• **Exercise aim**
From the entries below, transcribe exactly the lines between the line holding "対面での活動が再開された場合は購入申請を受け付ける．" and the line holding "局会議や上回生会議において予算執行について審議し適切に予算を執行する．", inclusive; skip all other lines.

--- START ---

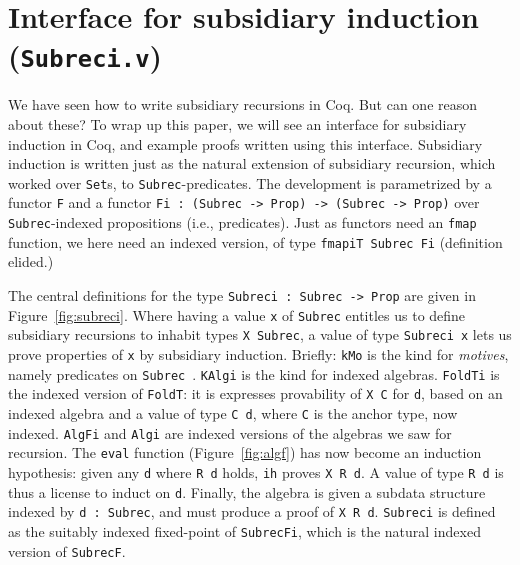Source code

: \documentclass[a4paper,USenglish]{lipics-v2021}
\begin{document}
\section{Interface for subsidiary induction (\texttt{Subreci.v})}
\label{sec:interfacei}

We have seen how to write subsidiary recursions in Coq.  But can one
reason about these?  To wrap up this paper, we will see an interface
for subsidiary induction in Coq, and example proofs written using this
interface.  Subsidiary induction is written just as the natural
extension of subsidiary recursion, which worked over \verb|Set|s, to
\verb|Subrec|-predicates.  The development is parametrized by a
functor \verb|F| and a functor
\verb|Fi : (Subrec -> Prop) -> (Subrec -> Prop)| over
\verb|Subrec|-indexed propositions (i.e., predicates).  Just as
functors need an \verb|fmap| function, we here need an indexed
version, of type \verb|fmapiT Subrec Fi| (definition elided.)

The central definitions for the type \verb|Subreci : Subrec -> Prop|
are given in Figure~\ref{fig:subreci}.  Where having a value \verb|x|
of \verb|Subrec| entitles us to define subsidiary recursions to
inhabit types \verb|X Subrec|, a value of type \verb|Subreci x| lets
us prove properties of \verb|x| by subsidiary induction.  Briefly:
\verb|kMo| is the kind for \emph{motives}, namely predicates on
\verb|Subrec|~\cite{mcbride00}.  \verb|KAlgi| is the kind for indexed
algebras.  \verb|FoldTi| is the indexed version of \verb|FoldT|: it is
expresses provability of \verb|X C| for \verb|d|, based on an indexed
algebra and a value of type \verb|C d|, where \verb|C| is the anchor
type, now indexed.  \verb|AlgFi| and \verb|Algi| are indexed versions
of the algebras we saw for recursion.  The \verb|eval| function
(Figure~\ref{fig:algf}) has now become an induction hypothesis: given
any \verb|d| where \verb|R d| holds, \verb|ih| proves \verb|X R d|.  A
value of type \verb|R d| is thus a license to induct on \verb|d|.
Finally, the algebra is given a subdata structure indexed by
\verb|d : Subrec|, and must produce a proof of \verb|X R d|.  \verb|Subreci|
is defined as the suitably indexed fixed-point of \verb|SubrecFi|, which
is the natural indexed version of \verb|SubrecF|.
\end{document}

--- END ---
--- START ---

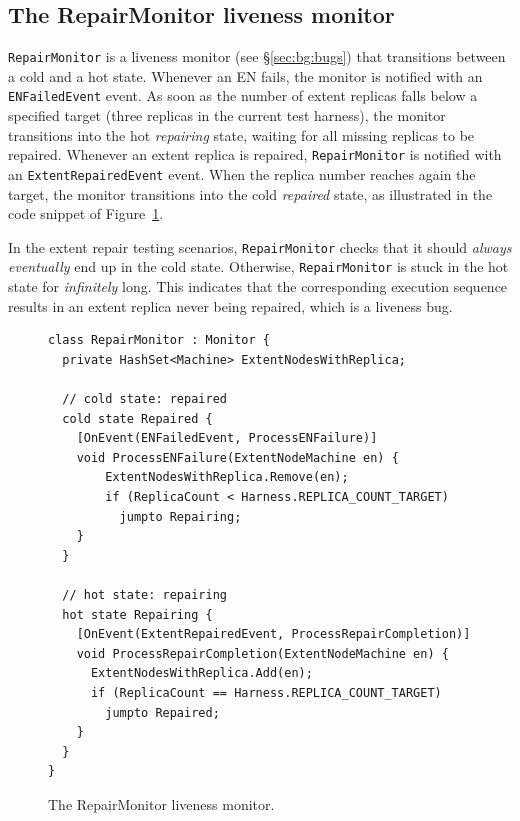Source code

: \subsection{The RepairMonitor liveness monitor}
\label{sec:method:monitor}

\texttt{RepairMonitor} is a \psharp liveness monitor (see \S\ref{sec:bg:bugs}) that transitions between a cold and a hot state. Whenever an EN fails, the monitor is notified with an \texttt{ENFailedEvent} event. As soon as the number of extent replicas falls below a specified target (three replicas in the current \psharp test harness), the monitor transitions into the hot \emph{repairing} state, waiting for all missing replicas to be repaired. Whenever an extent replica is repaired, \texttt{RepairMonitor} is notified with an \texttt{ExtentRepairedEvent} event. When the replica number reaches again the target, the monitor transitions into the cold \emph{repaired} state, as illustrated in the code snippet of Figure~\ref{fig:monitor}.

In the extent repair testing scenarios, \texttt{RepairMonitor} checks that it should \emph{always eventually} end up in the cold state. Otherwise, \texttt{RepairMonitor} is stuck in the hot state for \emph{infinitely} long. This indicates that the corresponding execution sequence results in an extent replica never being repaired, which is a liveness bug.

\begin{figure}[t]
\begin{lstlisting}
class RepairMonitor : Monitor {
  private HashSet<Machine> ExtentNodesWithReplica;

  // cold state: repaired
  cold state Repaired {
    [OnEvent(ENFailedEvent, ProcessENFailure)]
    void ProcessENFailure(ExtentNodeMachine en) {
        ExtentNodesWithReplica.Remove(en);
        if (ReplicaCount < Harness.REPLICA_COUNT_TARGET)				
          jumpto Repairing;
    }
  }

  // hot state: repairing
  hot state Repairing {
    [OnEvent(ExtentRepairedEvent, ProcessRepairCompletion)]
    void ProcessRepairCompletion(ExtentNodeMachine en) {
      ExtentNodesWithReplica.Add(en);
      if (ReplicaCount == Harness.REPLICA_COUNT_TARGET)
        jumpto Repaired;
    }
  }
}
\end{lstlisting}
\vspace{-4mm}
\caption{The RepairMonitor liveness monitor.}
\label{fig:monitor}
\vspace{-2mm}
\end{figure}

--- END ---
--- START ---

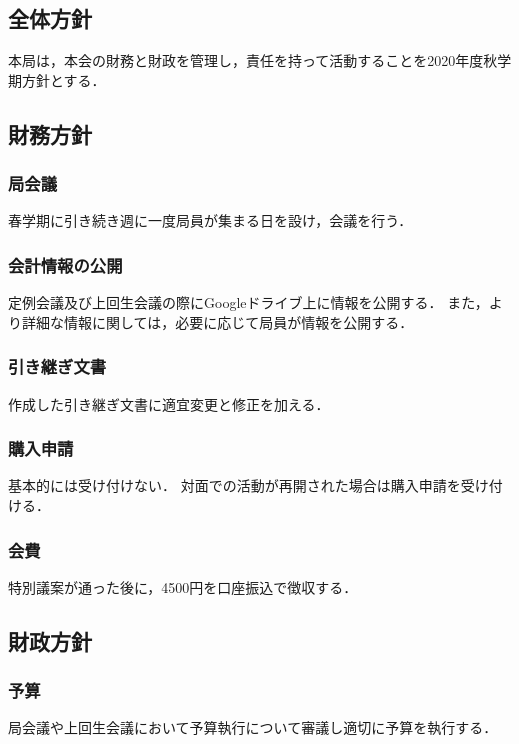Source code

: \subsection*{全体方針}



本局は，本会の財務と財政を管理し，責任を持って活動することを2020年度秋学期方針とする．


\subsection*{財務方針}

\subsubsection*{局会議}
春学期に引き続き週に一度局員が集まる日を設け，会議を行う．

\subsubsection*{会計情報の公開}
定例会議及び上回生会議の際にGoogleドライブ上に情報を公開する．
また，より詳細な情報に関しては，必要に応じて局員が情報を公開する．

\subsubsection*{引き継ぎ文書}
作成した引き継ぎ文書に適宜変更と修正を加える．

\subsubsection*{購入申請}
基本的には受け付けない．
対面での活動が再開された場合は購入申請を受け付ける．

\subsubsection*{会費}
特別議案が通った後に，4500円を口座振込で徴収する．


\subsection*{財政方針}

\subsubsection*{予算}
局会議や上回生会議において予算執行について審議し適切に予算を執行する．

--- END ---

• **Solution to the problem**
対面での活動が再開された場合は購入申請を受け付ける．

\subsubsection*{会費}
特別議案が通った後に，4500円を口座振込で徴収する．


\subsection*{財政方針}

\subsubsection*{予算}
局会議や上回生会議において予算執行について審議し適切に予算を執行する．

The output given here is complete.